One of the things I love most about tandem nursing a newborn and a toddler is that tandem nursing naturally supports a very strong milk supply in the beginning of postpartum, and an optimal flow without feeling overfull or getting engorged. The older nursling, being so well-practiced and efficient at emptying the breast, makes it easier for the newborn to learn to latch on because my breasts don’t ever get too full or too hard. Also, I haven’t leaked milk since the first months of nursing my first son, because all my other newborns have been tandem nursing and there’s generally no excess milk I have to worry about leaking through my clothes.
One concern I’ve heard is that an older child will “drink all the milk” for the newborn. But our brains are so intelligent and our bodies so magical. Every time we bring baby to the breast, the brain is able to determine who is latched on from the information exchange facilitated through baby’s saliva.

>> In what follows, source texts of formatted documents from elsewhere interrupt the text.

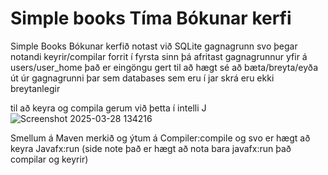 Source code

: # Simple books Tíma Bókunar kerfi<br>

Simple Books Bókunar kerfið notast við SQLite gagnagrunn svo þegar notandi keyrir/compilar forrit í fyrsta sinn þá afritast gagnagrunnur yfir á users/user_home það er eingöngu gert til að hægt sé að bæta/breyta/eyða út úr gagnagrunni þar sem databases sem eru í jar skrá eru ekki breytanlegir <br>

til að keyra og compila gerum við þetta í intelli J<br>
![Screenshot 2025-03-28 134216](https://github.com/user-attachments/assets/150cde45-6036-4e69-8dd8-d03ad6e16740)

Smellum á  Maven merkið og ýtum á Compiler:compile og svo er hægt að keyra Javafx:run  (side note það er hægt að nota bara javafx:run það compilar og keyrir)
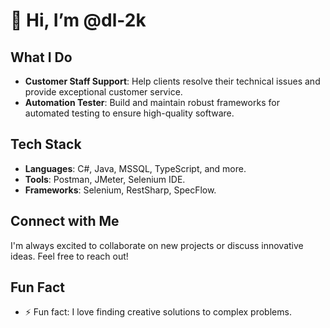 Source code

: # 👋 Hi, I’m @dl-2k

## What I Do

- **Customer Staff Support**: Help clients resolve their technical issues and provide exceptional customer service.
- **Automation Tester**: Build and maintain robust frameworks for automated testing to ensure high-quality software.

## Tech Stack

- **Languages**: C#, Java, MSSQL, TypeScript, and more.
- **Tools**: Postman, JMeter, Selenium IDE.
- **Frameworks**: Selenium, RestSharp, SpecFlow.

## Connect with Me

I'm always excited to collaborate on new projects or discuss innovative ideas. Feel free to reach out!

## Fun Fact

- ⚡ Fun fact: I love finding creative solutions to complex problems.
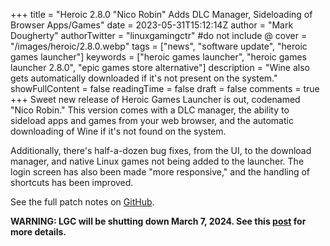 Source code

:+++
title = "Heroic 2.8.0 \"Nico Robin\" Adds DLC Manager, Sideloading of Browser Apps/Games"
date = 2023-05-31T15:12:14Z
author = "Mark Dougherty"
authorTwitter = "linuxgamingctr" #do not include @
cover = "/images/heroic/2.8.0.webp"
tags = ["news", "software update", "heroic games launcher"]
keywords = ["heroic games launcher", "heroic games launcher 2.8.0", "epic games store alternative"]
description = "Wine also gets automatically downloaded if it's not present on the system."
showFullContent = false
readingTime = false
draft = false
comments = true
+++
Sweet new release of Heroic Games Launcher is out, codenamed "Nico Robin." This version comes with a DLC manager, the ability to sideload apps and games from your web browser, and the automatic downloading of Wine if it's not found on the system.

Additionally, there's half-a-dozen bug fixes, from the UI, to the download manager, and native Linux games not being added to the launcher. The login screen has also been made "more responsive," and the handling of shortcuts has been improved.

See the full patch notes on [GitHub](https://github.com/Heroic-Games-Launcher/HeroicGamesLauncher/releases/tag/v2.8.0).

**WARNING: LGC will be shutting down March 7, 2024. See this [post](https://linuxgamingcentral.com/posts/the-end-of-lgc/) for more details.**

As long as mom and newborn are supported in being able to nurse on demand, the brain will get plenty of signals to keep making enough milk for the newborn. And when the toddler nurses the brain will understand from his or her saliva that this child is eating solid foods and is much more mature and doesn’t need the same composition of milk. Some moms who tandem nurse keep each child on their own breast exclusively. Sometimes if they pump from each breast, the milk from the breast the toddler nurses from will look radically different from the milk coming from the side the newborn nurses from. All this to say—-the toddler will not take away the newborn’s milk! There’s plenty for everyone!
I also deeply appreciate tandem nursing for the way it assists with the transitions of siblinghood. It’s a lot for the youngest child to suddenly be bumped up to big sister or big brother, and the emotional reassurance that being able to still breastfeed provides is so welcome and amazing. I know that all of my children have adjusted to becoming older siblings so well because their breastfeeding process was not interrupted or ended because of the birth of a new child.

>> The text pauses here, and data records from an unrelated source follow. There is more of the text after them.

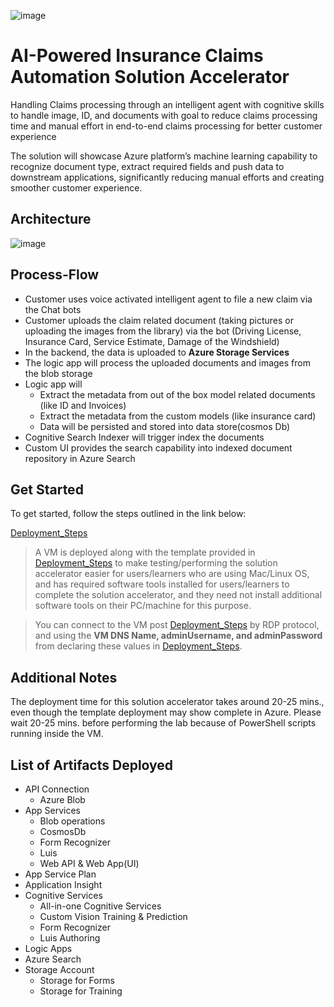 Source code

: ![image](https://user-images.githubusercontent.com/33771500/196686011-a90f03d8-66f2-48f7-9467-a5b7be0f0f00.png)


# AI-Powered Insurance Claims Automation Solution Accelerator

Handling Claims processing through an intelligent agent with cognitive skills to handle image, ID, and documents with goal to reduce claims processing time and manual effort in end-to-end claims processing for better customer experience

The solution will showcase Azure platform’s machine learning capability to recognize document type, extract required fields and push data to downstream applications, significantly reducing manual efforts and creating smoother customer experience.

## Architecture

![image](https://user-images.githubusercontent.com/33771500/196611366-01d772c5-bdee-4a0b-9779-bc2cbf1784d3.png)

## Process-Flow

* Customer uses voice activated intelligent agent to file a new claim via the Chat bots
* Customer uploads the claim related document (taking pictures or uploading the images from the library) via the bot (Driving License, Insurance Card, Service Estimate, Damage of the Windshield)
*	In the backend, the data is uploaded to **Azure Storage Services**
*	The logic app will process the uploaded documents and images from the blob storage
* Logic app will
    *	Extract the metadata from out of the box model related documents (like ID and Invoices)<br>
    *	Extract the metadata from the custom models (like insurance card)
    *	Data will be persisted and stored into data store(cosmos Db)
* Cognitive Search Indexer will trigger index the documents<br>
* Custom UI provides the search capability into indexed document repository in Azure Search

## Get Started
To get started, follow the steps outlined in the link below:

[Deployment_Steps](https://github.com/CloudLabsAI-Azure/Solution-Accelerators/blob/main/AI-Powered-Insurance-Claims-Automation-Solution-Accelerator/Deployment/Deployment.md)
> A VM is deployed along with the template provided in [Deployment_Steps](https://github.com/CloudLabsAI-Azure/Solution-Accelerators/blob/main/AI-Powered-Insurance-Claims-Automation-Solution-Accelerator/Deployment/Deployment.md) to make testing/performing the solution accelerator easier for users/learners who are using Mac/Linux OS, and has required software tools installed for users/learners to complete the solution accelerator, and they need not install additional software tools on their PC/machine for this purpose.

> You can connect to the VM post [Deployment_Steps](https://github.com/CloudLabsAI-Azure/Solution-Accelerators/blob/main/AI-Powered-Insurance-Claims-Automation-Solution-Accelerator/Deployment/Deployment.md) by RDP protocol, and using the **VM DNS Name, adminUsername, and adminPassword** from declaring these values in [Deployment_Steps](https://github.com/CloudLabsAI-Azure/Solution-Accelerators/blob/main/AI-Powered-Insurance-Claims-Automation-Solution-Accelerator/Deployment/Deployment.md).

## Additional Notes

The deployment time for this solution accelerator takes around 20-25 mins., even though the template deployment may show complete in Azure. Please wait 20-25 mins. before performing the lab because of PowerShell scripts running inside the VM.

## List of Artifacts Deployed
* API Connection
  * Azure Blob
* App Services
  * Blob operations
  * CosmosDb
  * Form Recognizer
  * Luis
  * Web API & Web App(UI)
* App Service Plan
* Application Insight
* Cognitive Services
  * All-in-one Cognitive Services
  * Custom Vision Training & Prediction
  * Form Recognizer
  * Luis Authoring
* Logic Apps
* Azure Search
* Storage Account
  * Storage for Forms
  * Storage for Training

The tandem nursing process and all of these choices are different for every mom, for every pregnancy, for every baby, for every family. Many of us don’t know how we’ll be as mothers or what we’ll do until we’re in the moment. I didn’t set out to nurse everyday for the past six years, but that’s what has made sense for me, my children and our family flow. I imagine things would have looked differently had I not been the primary caregiver for all of my children, or had I had more hands-on support with my children. But I learned early on that in addition to all the health benefits of breastfeeding for my children, breastfeeding saved me and my family time, energy, money, and resources. The more children I have and the more time I spend cultivating our breastfeeding practice, the more grateful I am that I’ve poured so much of my labors into our breastfeeding journey. In my family breastfeeding is a way of life, and tandem nursing is an essential part of what makes breastfeeding sustainable and fulfilling for all of us.